Outsider art is the art made by anyone and everyone who just feels the need to create. But what is the difference between this and insider art? Quality? Or simply acceptance by the mainstream?
To become an 'insider' artist your art must be selected by the art cogniscenti to be included in their special club. But is this a guarantee of quality? Do you need to go to art school, have a degree and be part of the establishment to be any good? Could you argue that arbitary selection for inclusion in the club may actually devalue what you are doing.
I watched a short film about a painter called Albert Louden. His work plays with scale, perspective, colour and form and to my eye is reminiscent of Picasso. I liked it a lot and could see why it was popular. Before becoming successful he was a part time lorry driver who lived with his mum, had no artistic training but just did it for himself. Once he was discovered he has very much moved from the outside to the in but he is a perfect example of an outsider artist at the time.
I watched another film where Jarvis Cocker went to meet eccentric characters who had created amazing homes with every inch covered in mosaics or stone carvings.
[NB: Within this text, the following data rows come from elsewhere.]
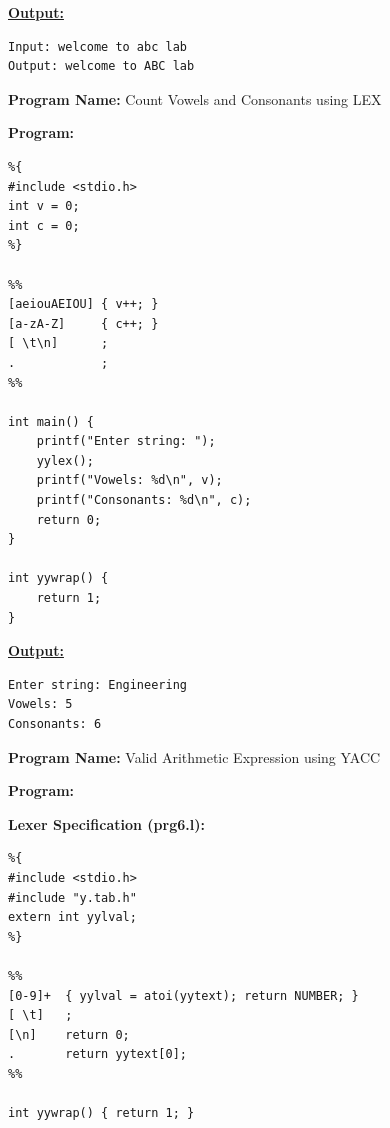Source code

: \documentclass[11pt,a4paper]{article}
\begin{document}
\vspace{0.6em}
\noindent\textbf{\underline{Output:}}\par\vspace{0.4em}
\begin{lstlisting}
Input: welcome to abc lab
Output: welcome to ABC lab
\end{lstlisting}

\clearpage
\noindent\textbf{\large Program Name:} Count Vowels and Consonants using LEX\par\vspace{0.6em}
\noindent\textbf{\large Program:}\par\vspace{0.3em}
\begin{lstlisting}
%{
#include <stdio.h>
int v = 0;
int c = 0;
%}

%%
[aeiouAEIOU] { v++; }
[a-zA-Z]     { c++; }
[ \t\n]      ;
.            ;
%%

int main() {
    printf("Enter string: ");
    yylex();
    printf("Vowels: %d\n", v);
    printf("Consonants: %d\n", c);
    return 0;
}

int yywrap() {
    return 1;
}
\end{lstlisting}

\vspace{0.6em}
\noindent\textbf{\underline{Output:}}\par\vspace{0.4em}
\begin{lstlisting}
Enter string: Engineering
Vowels: 5
Consonants: 6
\end{lstlisting}

\clearpage
\noindent\textbf{\large Program Name:} Valid Arithmetic Expression using YACC\par\vspace{0.6em}
\noindent\textbf{\large Program:}\par\vspace{0.3em}
\noindent\textbf{Lexer Specification (prg6.l):}\par\vspace{0.2em}
\begin{lstlisting}
%{
#include <stdio.h>
#include "y.tab.h"
extern int yylval;
%}

%%
[0-9]+  { yylval = atoi(yytext); return NUMBER; }
[ \t]   ;
[\n]    return 0;
.       return yytext[0];
%%

int yywrap() { return 1; }
\end{lstlisting}
\end{document}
Each one a labour of love done only for themselves. Yet more outsider art.
The rest of the gallery space was filled with diverse creations by many outsider artists in many forms. Some I didn't like, some grabbed me by the scruff of the neck. It brought home to me that the creative spirit is within us all.
The irony of having an exhibition in a mainstream gallery of outsider art to make it acceptable was not lost on me though!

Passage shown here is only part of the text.